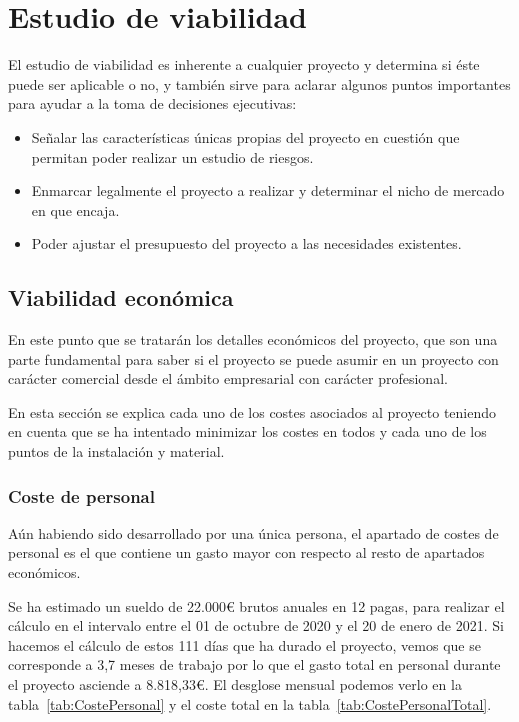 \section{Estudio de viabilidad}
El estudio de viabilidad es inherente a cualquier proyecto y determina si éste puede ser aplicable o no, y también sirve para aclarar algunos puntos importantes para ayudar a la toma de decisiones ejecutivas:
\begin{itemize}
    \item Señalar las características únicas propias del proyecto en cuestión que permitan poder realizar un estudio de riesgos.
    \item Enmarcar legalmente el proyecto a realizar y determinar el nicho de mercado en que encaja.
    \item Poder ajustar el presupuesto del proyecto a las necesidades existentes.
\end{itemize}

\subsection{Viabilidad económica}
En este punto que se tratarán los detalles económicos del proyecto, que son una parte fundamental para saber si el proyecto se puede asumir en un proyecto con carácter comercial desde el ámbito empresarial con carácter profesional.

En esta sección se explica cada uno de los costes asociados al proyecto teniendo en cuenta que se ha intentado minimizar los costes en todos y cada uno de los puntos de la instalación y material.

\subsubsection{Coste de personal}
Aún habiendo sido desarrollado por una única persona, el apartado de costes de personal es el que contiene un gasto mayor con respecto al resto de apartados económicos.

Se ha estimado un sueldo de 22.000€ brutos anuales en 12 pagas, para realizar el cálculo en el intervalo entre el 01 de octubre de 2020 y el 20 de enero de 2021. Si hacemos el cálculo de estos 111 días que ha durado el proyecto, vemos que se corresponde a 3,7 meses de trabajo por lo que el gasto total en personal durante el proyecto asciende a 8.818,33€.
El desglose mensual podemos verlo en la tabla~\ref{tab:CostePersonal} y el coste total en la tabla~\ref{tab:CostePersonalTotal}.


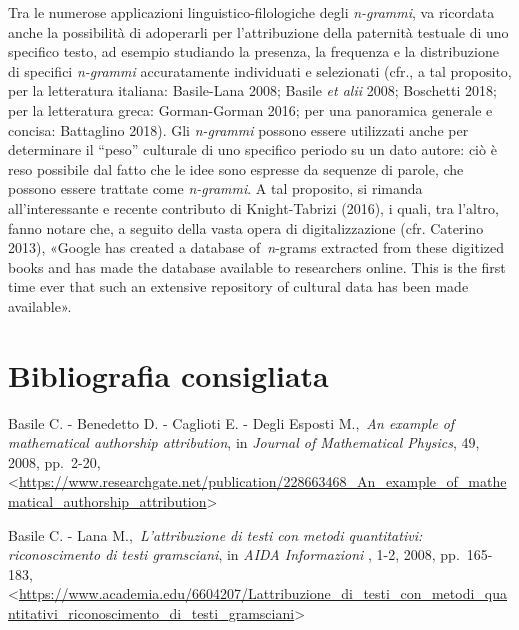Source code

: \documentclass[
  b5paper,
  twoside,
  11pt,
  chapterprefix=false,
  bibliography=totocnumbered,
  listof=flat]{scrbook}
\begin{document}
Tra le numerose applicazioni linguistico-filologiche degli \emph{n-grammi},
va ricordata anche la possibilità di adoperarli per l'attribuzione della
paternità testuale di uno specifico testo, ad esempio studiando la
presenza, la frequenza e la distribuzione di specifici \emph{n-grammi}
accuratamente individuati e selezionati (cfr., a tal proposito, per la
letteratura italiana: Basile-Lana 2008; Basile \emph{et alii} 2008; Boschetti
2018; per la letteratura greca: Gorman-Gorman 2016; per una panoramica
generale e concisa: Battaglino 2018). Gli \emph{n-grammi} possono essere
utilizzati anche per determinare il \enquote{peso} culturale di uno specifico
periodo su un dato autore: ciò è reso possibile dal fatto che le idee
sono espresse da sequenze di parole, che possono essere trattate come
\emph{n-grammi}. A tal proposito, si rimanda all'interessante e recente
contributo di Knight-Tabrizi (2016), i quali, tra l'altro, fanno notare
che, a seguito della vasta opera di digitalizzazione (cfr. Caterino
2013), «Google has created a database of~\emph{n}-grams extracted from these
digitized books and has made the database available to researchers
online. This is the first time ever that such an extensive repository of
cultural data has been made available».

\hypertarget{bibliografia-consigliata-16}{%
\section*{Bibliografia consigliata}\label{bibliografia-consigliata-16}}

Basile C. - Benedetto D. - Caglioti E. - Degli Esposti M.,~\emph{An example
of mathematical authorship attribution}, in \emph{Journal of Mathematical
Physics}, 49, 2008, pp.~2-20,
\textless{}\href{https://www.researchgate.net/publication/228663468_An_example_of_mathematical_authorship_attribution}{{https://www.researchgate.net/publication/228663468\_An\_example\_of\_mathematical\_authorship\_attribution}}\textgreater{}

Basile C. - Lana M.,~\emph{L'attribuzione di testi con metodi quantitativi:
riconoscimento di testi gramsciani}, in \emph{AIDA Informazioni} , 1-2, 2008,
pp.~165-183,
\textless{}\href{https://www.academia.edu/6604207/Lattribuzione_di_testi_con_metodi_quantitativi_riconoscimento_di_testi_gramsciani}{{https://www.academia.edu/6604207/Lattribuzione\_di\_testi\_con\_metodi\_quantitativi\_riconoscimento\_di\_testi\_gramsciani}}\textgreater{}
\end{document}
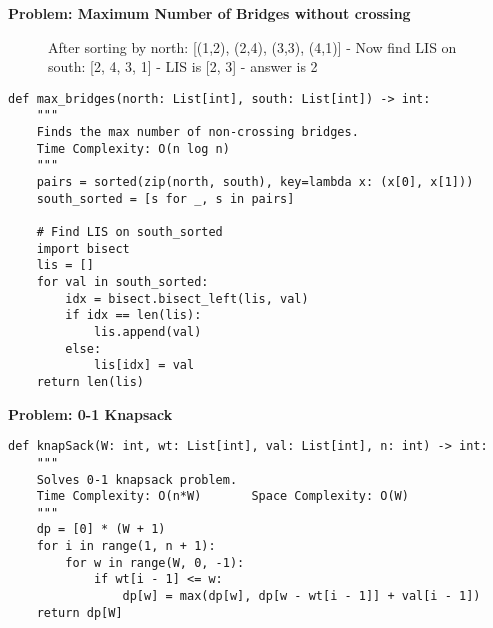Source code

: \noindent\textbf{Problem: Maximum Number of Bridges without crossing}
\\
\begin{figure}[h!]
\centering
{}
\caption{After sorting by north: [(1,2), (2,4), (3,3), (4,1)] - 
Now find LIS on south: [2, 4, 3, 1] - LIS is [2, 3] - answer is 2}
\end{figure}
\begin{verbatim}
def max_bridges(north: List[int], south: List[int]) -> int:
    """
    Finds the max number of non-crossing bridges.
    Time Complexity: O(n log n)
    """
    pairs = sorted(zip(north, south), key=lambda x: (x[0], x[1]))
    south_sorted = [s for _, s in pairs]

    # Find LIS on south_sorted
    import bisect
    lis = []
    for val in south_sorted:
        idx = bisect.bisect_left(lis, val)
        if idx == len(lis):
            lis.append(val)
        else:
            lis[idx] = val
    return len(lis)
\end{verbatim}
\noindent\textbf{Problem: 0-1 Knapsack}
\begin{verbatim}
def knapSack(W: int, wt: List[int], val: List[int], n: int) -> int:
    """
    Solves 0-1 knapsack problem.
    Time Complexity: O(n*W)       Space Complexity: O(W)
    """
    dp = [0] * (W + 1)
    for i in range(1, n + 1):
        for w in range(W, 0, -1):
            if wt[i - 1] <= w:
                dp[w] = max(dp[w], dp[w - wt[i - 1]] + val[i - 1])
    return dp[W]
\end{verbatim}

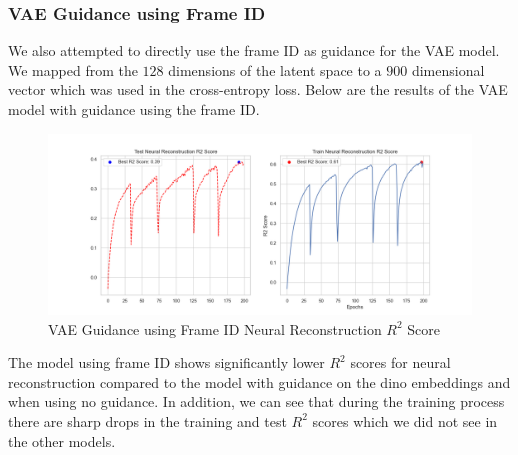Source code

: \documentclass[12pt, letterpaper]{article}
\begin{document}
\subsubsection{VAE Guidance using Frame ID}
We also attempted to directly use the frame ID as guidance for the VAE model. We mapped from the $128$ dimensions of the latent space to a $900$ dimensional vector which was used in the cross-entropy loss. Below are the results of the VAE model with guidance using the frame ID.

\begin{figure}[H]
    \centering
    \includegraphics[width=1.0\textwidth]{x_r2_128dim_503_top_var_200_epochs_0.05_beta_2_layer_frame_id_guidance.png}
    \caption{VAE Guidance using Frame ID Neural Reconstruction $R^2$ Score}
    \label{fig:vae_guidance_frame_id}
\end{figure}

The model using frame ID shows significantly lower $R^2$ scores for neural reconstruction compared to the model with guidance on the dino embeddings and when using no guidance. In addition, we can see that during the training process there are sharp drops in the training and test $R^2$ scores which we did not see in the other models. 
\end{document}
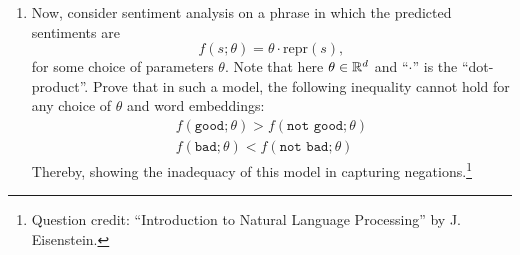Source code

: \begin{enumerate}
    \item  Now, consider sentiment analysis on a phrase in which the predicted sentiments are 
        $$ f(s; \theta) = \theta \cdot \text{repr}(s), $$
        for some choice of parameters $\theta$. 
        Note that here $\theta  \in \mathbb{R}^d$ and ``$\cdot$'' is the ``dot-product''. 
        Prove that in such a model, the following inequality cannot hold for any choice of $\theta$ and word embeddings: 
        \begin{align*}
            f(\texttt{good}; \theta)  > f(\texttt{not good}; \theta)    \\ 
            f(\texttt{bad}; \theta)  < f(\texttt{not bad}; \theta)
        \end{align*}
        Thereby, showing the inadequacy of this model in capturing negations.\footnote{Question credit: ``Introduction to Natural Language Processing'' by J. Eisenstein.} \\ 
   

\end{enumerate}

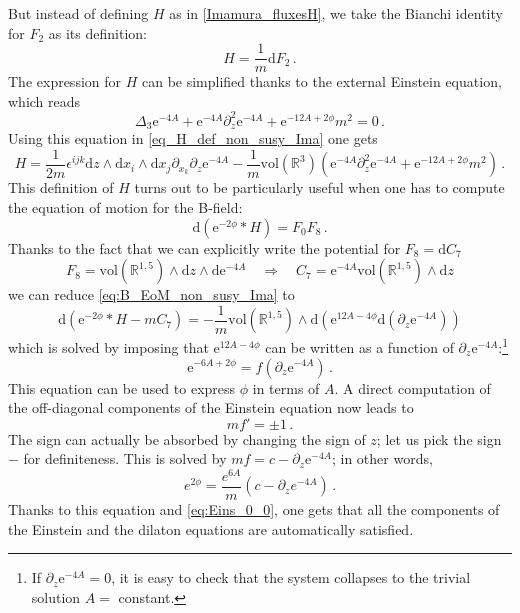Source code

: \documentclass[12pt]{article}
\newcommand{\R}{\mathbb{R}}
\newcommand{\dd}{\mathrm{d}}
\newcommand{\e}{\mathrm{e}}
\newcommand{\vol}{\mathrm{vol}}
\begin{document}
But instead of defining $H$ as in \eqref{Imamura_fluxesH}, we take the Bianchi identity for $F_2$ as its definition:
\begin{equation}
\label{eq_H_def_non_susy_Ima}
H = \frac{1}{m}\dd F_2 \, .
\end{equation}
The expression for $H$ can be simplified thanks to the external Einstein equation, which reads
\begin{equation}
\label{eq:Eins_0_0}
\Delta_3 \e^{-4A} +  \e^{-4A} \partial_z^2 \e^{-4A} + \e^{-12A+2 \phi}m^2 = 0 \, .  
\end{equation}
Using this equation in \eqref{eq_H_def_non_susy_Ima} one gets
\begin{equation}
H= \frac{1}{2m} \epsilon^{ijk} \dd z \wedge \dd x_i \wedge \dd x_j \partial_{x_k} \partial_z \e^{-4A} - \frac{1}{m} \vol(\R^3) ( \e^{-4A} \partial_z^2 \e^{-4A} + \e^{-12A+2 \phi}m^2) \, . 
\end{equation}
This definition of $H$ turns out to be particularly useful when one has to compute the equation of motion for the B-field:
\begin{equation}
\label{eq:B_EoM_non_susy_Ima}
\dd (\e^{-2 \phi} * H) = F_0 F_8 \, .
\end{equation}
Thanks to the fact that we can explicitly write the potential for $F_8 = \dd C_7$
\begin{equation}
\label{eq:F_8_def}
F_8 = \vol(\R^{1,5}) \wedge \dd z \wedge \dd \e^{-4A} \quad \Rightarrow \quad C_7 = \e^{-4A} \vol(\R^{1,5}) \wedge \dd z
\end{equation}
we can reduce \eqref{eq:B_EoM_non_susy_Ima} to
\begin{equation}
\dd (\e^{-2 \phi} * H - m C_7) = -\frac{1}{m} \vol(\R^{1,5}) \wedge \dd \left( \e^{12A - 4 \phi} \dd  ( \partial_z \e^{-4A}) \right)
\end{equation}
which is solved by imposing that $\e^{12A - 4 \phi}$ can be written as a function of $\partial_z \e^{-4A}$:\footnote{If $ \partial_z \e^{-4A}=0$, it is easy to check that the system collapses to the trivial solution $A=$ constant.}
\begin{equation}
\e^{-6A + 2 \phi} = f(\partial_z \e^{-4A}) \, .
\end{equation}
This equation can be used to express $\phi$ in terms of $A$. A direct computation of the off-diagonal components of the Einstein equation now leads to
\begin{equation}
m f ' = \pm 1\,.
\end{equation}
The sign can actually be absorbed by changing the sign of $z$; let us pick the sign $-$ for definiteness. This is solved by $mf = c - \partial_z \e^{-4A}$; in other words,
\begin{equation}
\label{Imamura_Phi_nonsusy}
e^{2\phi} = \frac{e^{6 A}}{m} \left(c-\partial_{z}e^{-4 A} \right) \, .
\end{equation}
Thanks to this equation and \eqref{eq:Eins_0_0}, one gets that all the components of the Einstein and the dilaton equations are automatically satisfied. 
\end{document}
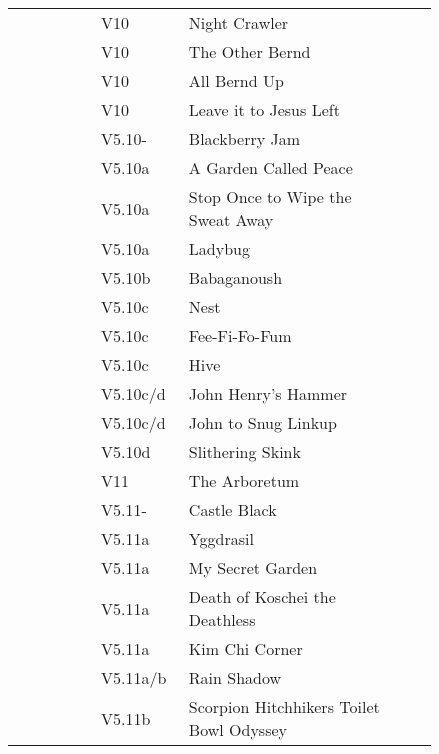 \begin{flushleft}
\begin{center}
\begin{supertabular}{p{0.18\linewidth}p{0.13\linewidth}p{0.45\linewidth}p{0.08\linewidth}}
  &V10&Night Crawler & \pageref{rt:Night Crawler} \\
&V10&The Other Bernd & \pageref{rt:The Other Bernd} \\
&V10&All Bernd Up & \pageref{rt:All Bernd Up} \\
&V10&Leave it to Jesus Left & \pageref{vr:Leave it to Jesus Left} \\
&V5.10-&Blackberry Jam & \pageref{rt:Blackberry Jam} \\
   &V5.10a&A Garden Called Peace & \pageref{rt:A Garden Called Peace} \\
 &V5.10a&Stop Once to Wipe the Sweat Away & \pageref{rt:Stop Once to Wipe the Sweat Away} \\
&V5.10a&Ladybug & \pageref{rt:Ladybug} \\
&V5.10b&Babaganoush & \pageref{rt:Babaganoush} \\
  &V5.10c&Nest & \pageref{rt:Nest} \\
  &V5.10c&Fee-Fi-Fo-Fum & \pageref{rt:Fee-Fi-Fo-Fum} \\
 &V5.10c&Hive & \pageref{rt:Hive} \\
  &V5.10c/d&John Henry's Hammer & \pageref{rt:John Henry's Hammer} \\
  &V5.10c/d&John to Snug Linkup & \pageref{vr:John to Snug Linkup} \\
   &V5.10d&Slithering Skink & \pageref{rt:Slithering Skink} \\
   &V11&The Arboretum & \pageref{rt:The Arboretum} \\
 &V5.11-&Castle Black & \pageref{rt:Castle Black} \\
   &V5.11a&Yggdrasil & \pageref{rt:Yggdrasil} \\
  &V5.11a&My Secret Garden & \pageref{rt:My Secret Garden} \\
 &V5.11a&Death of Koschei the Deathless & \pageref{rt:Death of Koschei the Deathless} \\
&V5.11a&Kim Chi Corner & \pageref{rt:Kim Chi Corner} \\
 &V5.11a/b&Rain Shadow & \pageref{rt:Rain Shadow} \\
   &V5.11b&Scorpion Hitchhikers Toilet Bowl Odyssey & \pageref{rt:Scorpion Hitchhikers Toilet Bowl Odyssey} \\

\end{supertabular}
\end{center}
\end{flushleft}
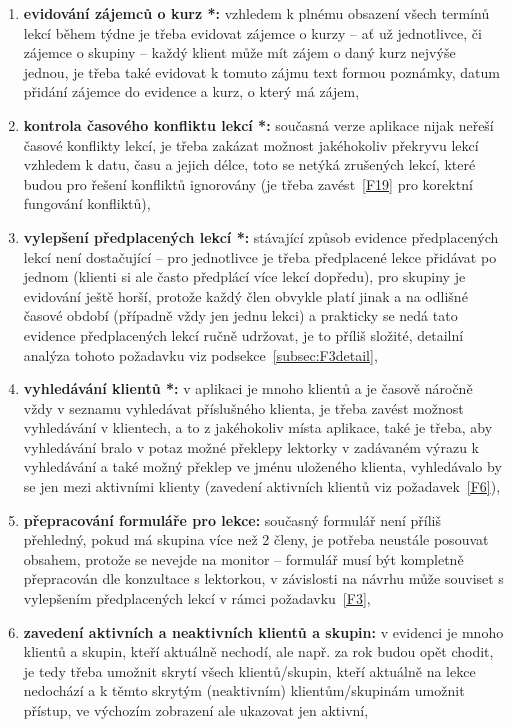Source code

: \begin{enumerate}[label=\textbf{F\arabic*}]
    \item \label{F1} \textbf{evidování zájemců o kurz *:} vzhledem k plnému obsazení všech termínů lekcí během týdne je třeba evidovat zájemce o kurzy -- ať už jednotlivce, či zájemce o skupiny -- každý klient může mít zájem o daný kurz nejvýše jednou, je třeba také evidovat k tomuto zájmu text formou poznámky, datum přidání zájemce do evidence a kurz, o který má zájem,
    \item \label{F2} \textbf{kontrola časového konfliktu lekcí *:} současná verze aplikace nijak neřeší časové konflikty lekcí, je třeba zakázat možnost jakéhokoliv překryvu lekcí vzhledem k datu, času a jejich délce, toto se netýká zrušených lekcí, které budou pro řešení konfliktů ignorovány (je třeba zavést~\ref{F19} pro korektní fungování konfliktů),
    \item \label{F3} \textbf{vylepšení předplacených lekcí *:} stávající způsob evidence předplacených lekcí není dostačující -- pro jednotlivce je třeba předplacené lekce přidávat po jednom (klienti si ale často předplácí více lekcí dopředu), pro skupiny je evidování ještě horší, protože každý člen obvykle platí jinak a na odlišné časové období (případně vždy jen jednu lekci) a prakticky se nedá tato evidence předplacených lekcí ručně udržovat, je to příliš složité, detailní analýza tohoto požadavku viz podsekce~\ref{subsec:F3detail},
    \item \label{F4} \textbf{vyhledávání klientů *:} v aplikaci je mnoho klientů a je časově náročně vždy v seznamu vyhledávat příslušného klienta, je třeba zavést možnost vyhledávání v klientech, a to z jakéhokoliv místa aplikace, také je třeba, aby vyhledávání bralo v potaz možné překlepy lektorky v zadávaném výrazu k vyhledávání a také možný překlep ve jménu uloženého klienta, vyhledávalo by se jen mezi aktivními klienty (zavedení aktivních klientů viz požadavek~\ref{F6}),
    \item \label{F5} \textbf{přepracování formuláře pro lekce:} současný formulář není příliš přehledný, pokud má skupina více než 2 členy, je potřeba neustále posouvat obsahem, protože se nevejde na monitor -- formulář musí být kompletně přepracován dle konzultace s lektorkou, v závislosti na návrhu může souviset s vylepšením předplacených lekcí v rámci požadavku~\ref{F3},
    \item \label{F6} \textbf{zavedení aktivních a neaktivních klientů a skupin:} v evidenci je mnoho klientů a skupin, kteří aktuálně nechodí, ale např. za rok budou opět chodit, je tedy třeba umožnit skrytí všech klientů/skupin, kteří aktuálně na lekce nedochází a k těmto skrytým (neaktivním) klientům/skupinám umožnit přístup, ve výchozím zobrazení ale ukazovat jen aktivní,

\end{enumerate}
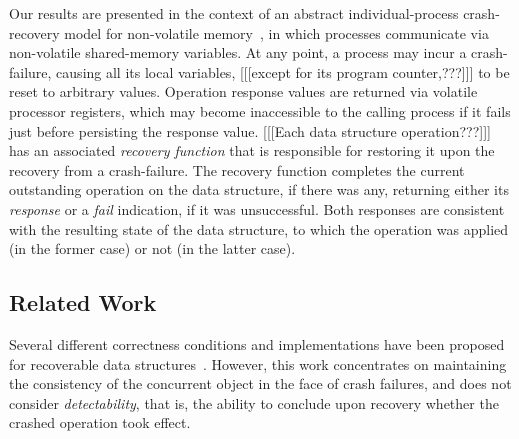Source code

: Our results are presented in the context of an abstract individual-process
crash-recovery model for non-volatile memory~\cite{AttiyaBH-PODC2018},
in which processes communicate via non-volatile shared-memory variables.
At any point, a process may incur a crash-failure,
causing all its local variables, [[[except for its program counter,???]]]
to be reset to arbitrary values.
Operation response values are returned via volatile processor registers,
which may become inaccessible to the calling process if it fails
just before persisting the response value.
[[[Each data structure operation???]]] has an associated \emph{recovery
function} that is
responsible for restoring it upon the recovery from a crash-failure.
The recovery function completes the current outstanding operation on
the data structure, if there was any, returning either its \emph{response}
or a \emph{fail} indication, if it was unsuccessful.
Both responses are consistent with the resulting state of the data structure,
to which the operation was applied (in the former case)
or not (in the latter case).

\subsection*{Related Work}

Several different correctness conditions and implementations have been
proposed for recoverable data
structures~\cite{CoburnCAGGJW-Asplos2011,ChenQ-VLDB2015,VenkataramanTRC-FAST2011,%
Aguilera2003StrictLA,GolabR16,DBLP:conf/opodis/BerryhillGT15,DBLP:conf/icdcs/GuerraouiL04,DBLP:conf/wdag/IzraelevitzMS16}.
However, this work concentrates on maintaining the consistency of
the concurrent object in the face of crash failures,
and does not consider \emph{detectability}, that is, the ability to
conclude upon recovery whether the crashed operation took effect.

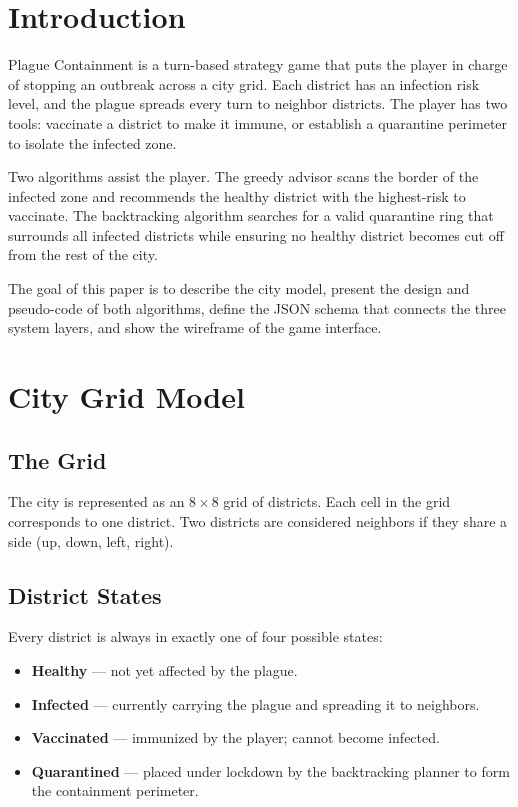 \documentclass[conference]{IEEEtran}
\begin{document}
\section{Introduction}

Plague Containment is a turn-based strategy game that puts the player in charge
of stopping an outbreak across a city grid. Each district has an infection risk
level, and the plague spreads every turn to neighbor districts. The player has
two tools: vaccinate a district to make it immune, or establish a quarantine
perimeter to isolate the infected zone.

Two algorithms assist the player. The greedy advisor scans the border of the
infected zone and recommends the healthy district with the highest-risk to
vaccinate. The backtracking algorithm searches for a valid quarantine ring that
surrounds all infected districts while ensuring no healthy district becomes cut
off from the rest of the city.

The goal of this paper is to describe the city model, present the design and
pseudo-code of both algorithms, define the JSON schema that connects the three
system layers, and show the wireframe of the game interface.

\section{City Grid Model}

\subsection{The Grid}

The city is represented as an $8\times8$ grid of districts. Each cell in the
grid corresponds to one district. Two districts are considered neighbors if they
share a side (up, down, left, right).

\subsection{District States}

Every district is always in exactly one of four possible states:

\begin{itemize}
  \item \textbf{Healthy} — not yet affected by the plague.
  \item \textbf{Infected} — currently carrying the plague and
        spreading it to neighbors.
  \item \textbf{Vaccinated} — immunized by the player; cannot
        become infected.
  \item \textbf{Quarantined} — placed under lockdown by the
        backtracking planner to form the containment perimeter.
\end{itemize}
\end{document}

******************************

• _Problem description_
Wherever the string "such" appears in the records above, copy the line it sits in.

• _Response_
online. This is the first time ever that such an extensive repository of
        Prove that in such a model, the following inequality cannot hold for any choice of $\theta$ and word embeddings: 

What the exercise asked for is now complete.